== Segment start ==

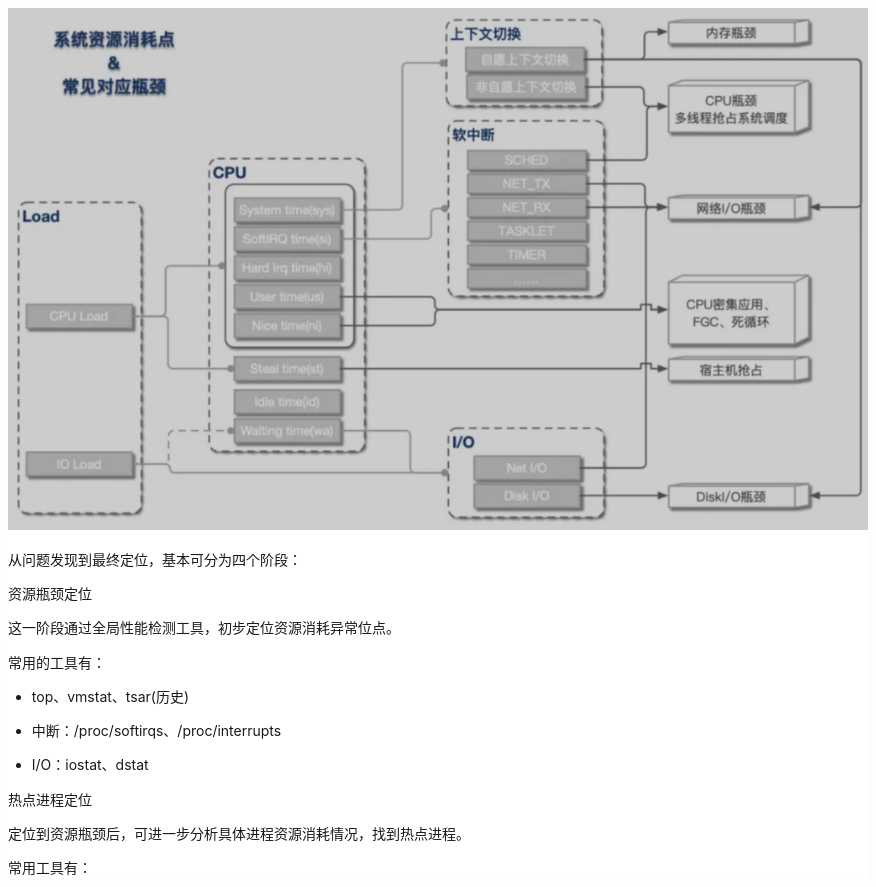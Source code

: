 ![image-20200929094303024](../../resource/image-20200929094303024.png)



从问题发现到最终定位，基本可分为四个阶段：



资源瓶颈定位



这一阶段通过全局性能检测工具，初步定位资源消耗异常位点。



常用的工具有：



- top、vmstat、tsar(历史)

- 中断：/proc/softirqs、/proc/interrupts
- I/O：iostat、dstat



热点进程定位



定位到资源瓶颈后，可进一步分析具体进程资源消耗情况，找到热点进程。



常用工具有：

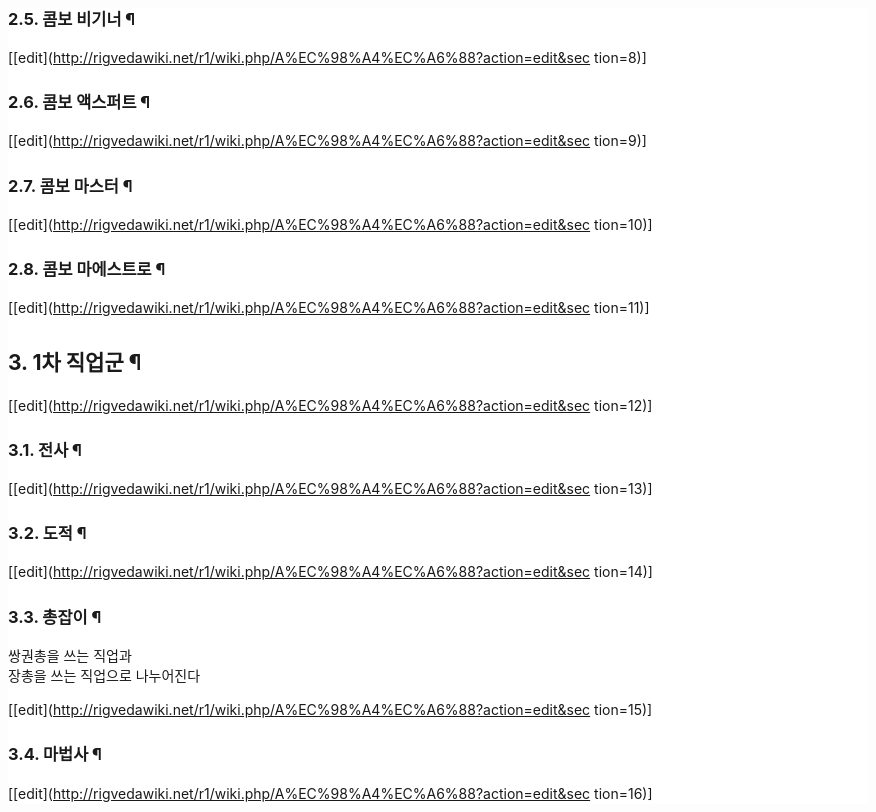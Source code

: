 ### 2.5. 콤보 비기너 ¶

[[edit](http://rigvedawiki.net/r1/wiki.php/A%EC%98%A4%EC%A6%88?action=edit&sec
tion=8)]

### 2.6. 콤보 액스퍼트 ¶

[[edit](http://rigvedawiki.net/r1/wiki.php/A%EC%98%A4%EC%A6%88?action=edit&sec
tion=9)]

### 2.7. 콤보 마스터 ¶

[[edit](http://rigvedawiki.net/r1/wiki.php/A%EC%98%A4%EC%A6%88?action=edit&sec
tion=10)]

### 2.8. 콤보 마에스트로 ¶

  

[[edit](http://rigvedawiki.net/r1/wiki.php/A%EC%98%A4%EC%A6%88?action=edit&sec
tion=11)]

## 3. 1차 직업군 ¶

  

[[edit](http://rigvedawiki.net/r1/wiki.php/A%EC%98%A4%EC%A6%88?action=edit&sec
tion=12)]

### 3.1. 전사 ¶

  

[[edit](http://rigvedawiki.net/r1/wiki.php/A%EC%98%A4%EC%A6%88?action=edit&sec
tion=13)]

### 3.2. 도적 ¶

  

[[edit](http://rigvedawiki.net/r1/wiki.php/A%EC%98%A4%EC%A6%88?action=edit&sec
tion=14)]

### 3.3. 총잡이 ¶

  

쌍권총을 쓰는 직업과  
장총을 쓰는 직업으로 나누어진다

[[edit](http://rigvedawiki.net/r1/wiki.php/A%EC%98%A4%EC%A6%88?action=edit&sec
tion=15)]

### 3.4. 마법사 ¶

  

[[edit](http://rigvedawiki.net/r1/wiki.php/A%EC%98%A4%EC%A6%88?action=edit&sec
tion=16)]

== Segment end ==

ABOUT THIS EXERCISE
Transcribe the listing exactly, skipping pictures.

EXPECTED OUTPUT
Source code

: ![image-20200929094303024](../../resource/image-20200929094303024.png)



从问题发现到最终定位，基本可分为四个阶段：



资源瓶颈定位



这一阶段通过全局性能检测工具，初步定位资源消耗异常位点。



常用的工具有：



- top、vmstat、tsar(历史)

- 中断：/proc/softirqs、/proc/interrupts
- I/O：iostat、dstat



热点进程定位



定位到资源瓶颈后，可进一步分析具体进程资源消耗情况，找到热点进程。



常用工具有：

Source code

: ### 2.5. 콤보 비기너 ¶

[[edit](http://rigvedawiki.net/r1/wiki.php/A%EC%98%A4%EC%A6%88?action=edit&sec
tion=8)]

### 2.6. 콤보 액스퍼트 ¶

[[edit](http://rigvedawiki.net/r1/wiki.php/A%EC%98%A4%EC%A6%88?action=edit&sec
tion=9)]

### 2.7. 콤보 마스터 ¶

[[edit](http://rigvedawiki.net/r1/wiki.php/A%EC%98%A4%EC%A6%88?action=edit&sec
tion=10)]

### 2.8. 콤보 마에스트로 ¶

  

[[edit](http://rigvedawiki.net/r1/wiki.php/A%EC%98%A4%EC%A6%88?action=edit&sec
tion=11)]

## 3. 1차 직업군 ¶

  

[[edit](http://rigvedawiki.net/r1/wiki.php/A%EC%98%A4%EC%A6%88?action=edit&sec
tion=12)]

### 3.1. 전사 ¶

  

[[edit](http://rigvedawiki.net/r1/wiki.php/A%EC%98%A4%EC%A6%88?action=edit&sec
tion=13)]

### 3.2. 도적 ¶

  

[[edit](http://rigvedawiki.net/r1/wiki.php/A%EC%98%A4%EC%A6%88?action=edit&sec
tion=14)]

### 3.3. 총잡이 ¶

  

쌍권총을 쓰는 직업과  
장총을 쓰는 직업으로 나누어진다

[[edit](http://rigvedawiki.net/r1/wiki.php/A%EC%98%A4%EC%A6%88?action=edit&sec
tion=15)]

### 3.4. 마법사 ¶

  

[[edit](http://rigvedawiki.net/r1/wiki.php/A%EC%98%A4%EC%A6%88?action=edit&sec
tion=16)]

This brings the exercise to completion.